The Oh Do Kwan Was founded by General Choi Hotig Hi and Major Nam Tae Hi. Both of these men were advanced military officers in the newly formed army of liberated Korea. Their classes were originally taught at the Korean Third Army Base, Yong Dae Ri, Korea. Choi Hong Hi was born into a prominent Korean family. He moved to Japan in his adolescence to further his education, while there, he studied Shotokan karate and earned a black belt. At the point when World War II broke out, he was forced into the service of the Japanese military. After World War II and the defeat of the Japanese occupying forces, he became a pivotal figure in the newly formed Korean military. Nam Tae Hi became a student of Chung Do Kwan immediately after Korean independence. He quickly mastered the art and began teaching at the Korean Army Military Signal School in 1947. During the same period, Nam Tae Hi met Choi Hong Hi. This laid the foundation for the birth of the Oh Do Kwan.

As the years progressed, in no small part due to General Choi's senior position in the Korean military, Oh Do Kwan became the main martial art taught to the Korean Army.
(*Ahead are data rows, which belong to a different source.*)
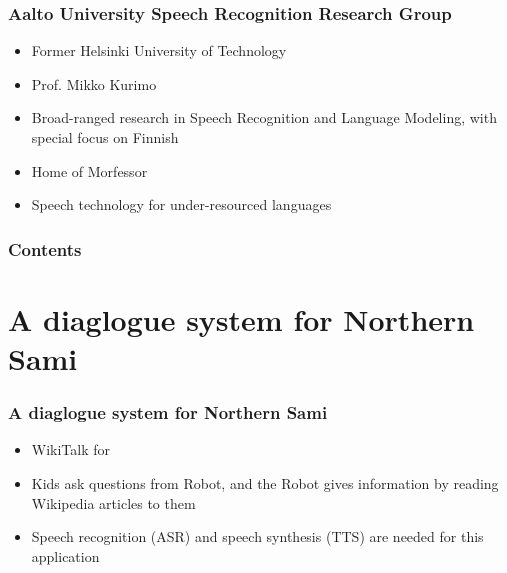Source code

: %
\begin{frame}
\frametitle{Aalto University Speech Recognition Research Group}
\begin{itemize}
\item Former Helsinki University of Technology
\item Prof. Mikko Kurimo
\item Broad-ranged research in Speech Recognition and Language Modeling, with special focus on Finnish
\item Home of Morfessor\\[1cm]
\item Speech technology for under-resourced languages
\end{itemize}
\end{frame}


\begin{frame}
\frametitle{Contents}
\tableofcontents
\end{frame}





\section{A diaglogue system for Northern Sami}
\begin{frame}
\frametitle{A diaglogue system for Northern Sami}
\begin{itemize}
\item WikiTalk for \ns
\item Kids ask questions from Robot, and the Robot gives information by reading Wikipedia articles to them
\item Speech recognition (ASR) and speech synthesis (TTS) are needed for this application
\end{itemize}
\end{frame}

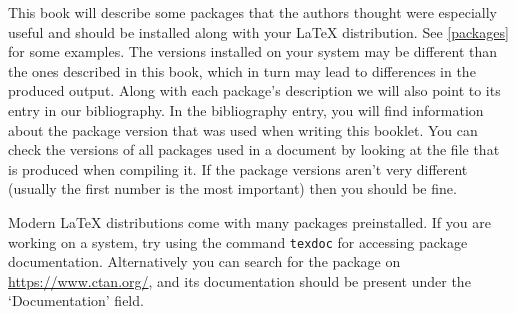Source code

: This book will describe some packages that the authors thought were especially
useful and should be installed along with your \LaTeX{} distribution. See
\autoref{packages} for some examples. The versions installed on your system may
be different than
the ones described in this book, which in turn may lead to differences in the
produced output. Along with each package's description we will also point
to its entry in our bibliography. In the bibliography entry, you will find
information about the package version that was used when writing this booklet.
You can check the versions of all packages used in a document by looking
at the  file that is produced when compiling it. If the
package versions aren't very different (usually the first number is the most
important) then you should be fine.

Modern \LaTeX{} distributions come with many packages
preinstalled. If you are working on a \Unix{} system, try using the command
\texttt{texdoc} for accessing package documentation. Alternatively you can
search for the package on \url{https://www.ctan.org/}, and its documentation
should be present under the \enquote*{Documentation} field.

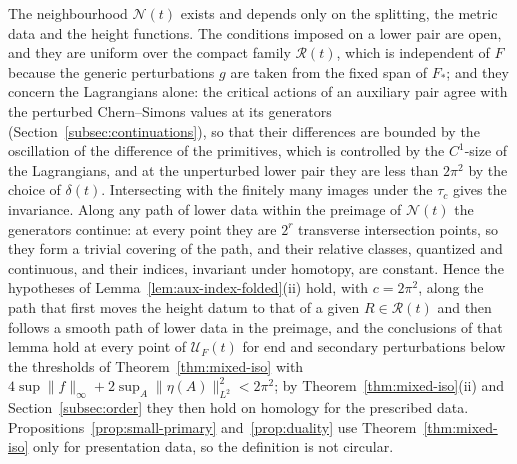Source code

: \documentclass[11pt]{amsart}
\theoremstyle{definition}
\theoremstyle{remark}
\theoremstyle{plain}
\numberwithin{equation}{section}
\begin{document}
The neighbourhood $\mathcal N(t)$ exists and depends only on the splitting, the metric data and
the height functions. The conditions imposed on a lower pair are open, and they are uniform
over the compact family $\mathcal R(t)$, which is independent of $F$ because the generic
perturbations $g$ are taken from the fixed span of $F_*$; and they concern the Lagrangians
alone: the critical actions of an auxiliary pair agree with the perturbed Chern--Simons values
at its generators (Section~\ref{subsec:continuations}), so that their differences are bounded by
the oscillation of the difference of the primitives, which is controlled by the $C^1$-size of
the Lagrangians, and at the unperturbed lower pair they are less than $2\pi^2$ by the choice of
$\delta(t)$. Intersecting with the
finitely many images under the $\tau_c$ gives the invariance. Along any path of lower data
within the preimage of $\mathcal N(t)$ the generators continue: at every point they are $2^r$
transverse intersection points, so they form a trivial covering of the path, and their relative
classes, quantized and continuous, and their indices, invariant under homotopy, are constant.
Hence the hypotheses of Lemma~\ref{lem:aux-index-folded}(ii) hold, with $c=2\pi^2$, along the
path that first moves the height datum to that of a given $R\in\mathcal R(t)$ and then follows
a smooth path of lower data in the preimage, and the conclusions of that lemma hold at every
point of $\mathcal U_F(t)$ for end and secondary perturbations below the thresholds of
Theorem~\ref{thm:mixed-iso} with $4\sup\|f\|_\infty+2\sup_A\|\eta(A)\|^2_{L^2}<2\pi^2$; by
Theorem~\ref{thm:mixed-iso}(ii) and Section~\ref{subsec:order} they then hold on homology for
the prescribed data. Propositions~\ref{prop:small-primary} and~\ref{prop:duality} use
Theorem~\ref{thm:mixed-iso} only for presentation data, so the definition is not circular.
\end{document}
Many individuals already possessed a black belt by the time they were inducted into the Korean armed forces, but due to General Choi's influence, the rank of black belt was only accepted and transferable from students of the Oh Do Kwan and the Chung Do Kwan. Those practitioners who held black belts from other Kwans had to be retrained and retested to be considered for official black-belt status. This regulation was questioned by many practitioners of the modern Korean martial arts, but it was, nonetheless, the impetus that brought the various schools of the Korean martial arts together under the banner of Tae Kwon Do.